▶ [Problem requirements]:
Look for "enumerate" in the material below and show each line that contains it.

▶ [Entries supplied]:
-*-

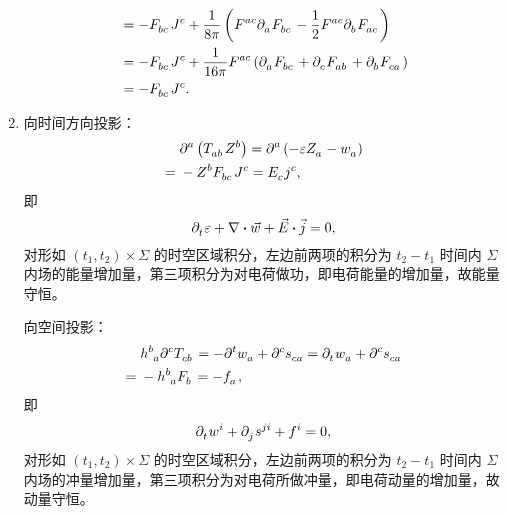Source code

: \begin{xiti}
\begin{zm}
\begin{enumerate}[label=(\alph*)]
\begin{equation*}
\begin{split}
						&= - \tensor{F}{_b_c} \tensor{J}{^c} + \frac{1}{8\pi} \left( \tensor{F}{^a^c} \tensor{\partial}{_a} \tensor{F}{_b_c} - \frac{1}{2} \tensor{F}{^a^c} \tensor{\partial}{_b} \tensor{F}{_a_c} \right)\\
						&= - \tensor{F}{_b_c} \tensor{J}{^c} + \frac{1}{16\pi} \tensor{F}{^a^c} \left( \tensor{\partial}{_a} \tensor{F}{_b_c} + \tensor{\partial}{_c} \tensor{F}{_a_b} + \tensor{\partial}{_b} \tensor{F}{_c_a} \right)\\
						&= - \tensor{F}{_b_c} \tensor{J}{^c}.
					\end{split}
				\end{equation*}
				\item 向时间方向投影：
				\begin{equation*}
					\begin{split}
						&\tensor{\partial}{^a} \left( \tensor{T}{_a_b} \tensor{Z}{^b} \right) = \tensor{\partial}{^a} \left( -\varepsilon \tensor{Z}{_a} - \tensor{w}{_a} \right)\\
						={}& - \tensor{Z}{^b} \tensor{F}{_b_c} \tensor{J}{^c} = \tensor{E}{_c} \tensor{j}{^c},
					\end{split}
				\end{equation*}
				即
				\begin{equation*}
					\Partial{t} \varepsilon + \nabla \vdot \myvec{w} + \myvec{E} \vdot \myvec{j} = 0,
				\end{equation*}
				对形如 $(t_1,t_2) \times \Sigma$ 的时空区域积分，左边前两项的积分为 $t_2-t_1$ 时间内 $\Sigma$ 内场的能量增加量，第三项积分为对电荷做功，即电荷能量的增加量，故能量守恒。

				向空间投影：
				\begin{equation*}
					\begin{split}
						&\tensor{h}{^b_a} \tensor{\partial}{^c} \tensor{T}{_c_b} = -\tensor{\partial}{^t} \tensor{w}{_a} + \tensor{\partial}{^c} \tensor{s}{_c_a}=\tensor{\partial}{_t} \tensor{w}{_a} + \tensor{\partial}{^c} \tensor{s}{_c_a}\\
						={}& -\tensor{h}{^b_a} \tensor{F}{_b} = -\tensor{f}{_a},
					\end{split}
				\end{equation*}
				即
				\begin{equation*}
					\Partial{t} \tensor{w}{^i} + \Partial{j} \tensor{s}{^j^i} + \tensor{f}{^i} = 0,
				\end{equation*}
				对形如 $(t_1,t_2) \times \Sigma$ 的时空区域积分，左边前两项的积分为 $t_2-t_1$ 时间内 $\Sigma$ 内场的冲量增加量，第三项积分为对电荷所做冲量，即电荷动量的增加量，故动量守恒。
			\end{enumerate}
		\end{zm}
	
\end{xiti}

-*-

▶ [Response]:
\begin{enumerate}[label=(\alph*)]
			\end{enumerate}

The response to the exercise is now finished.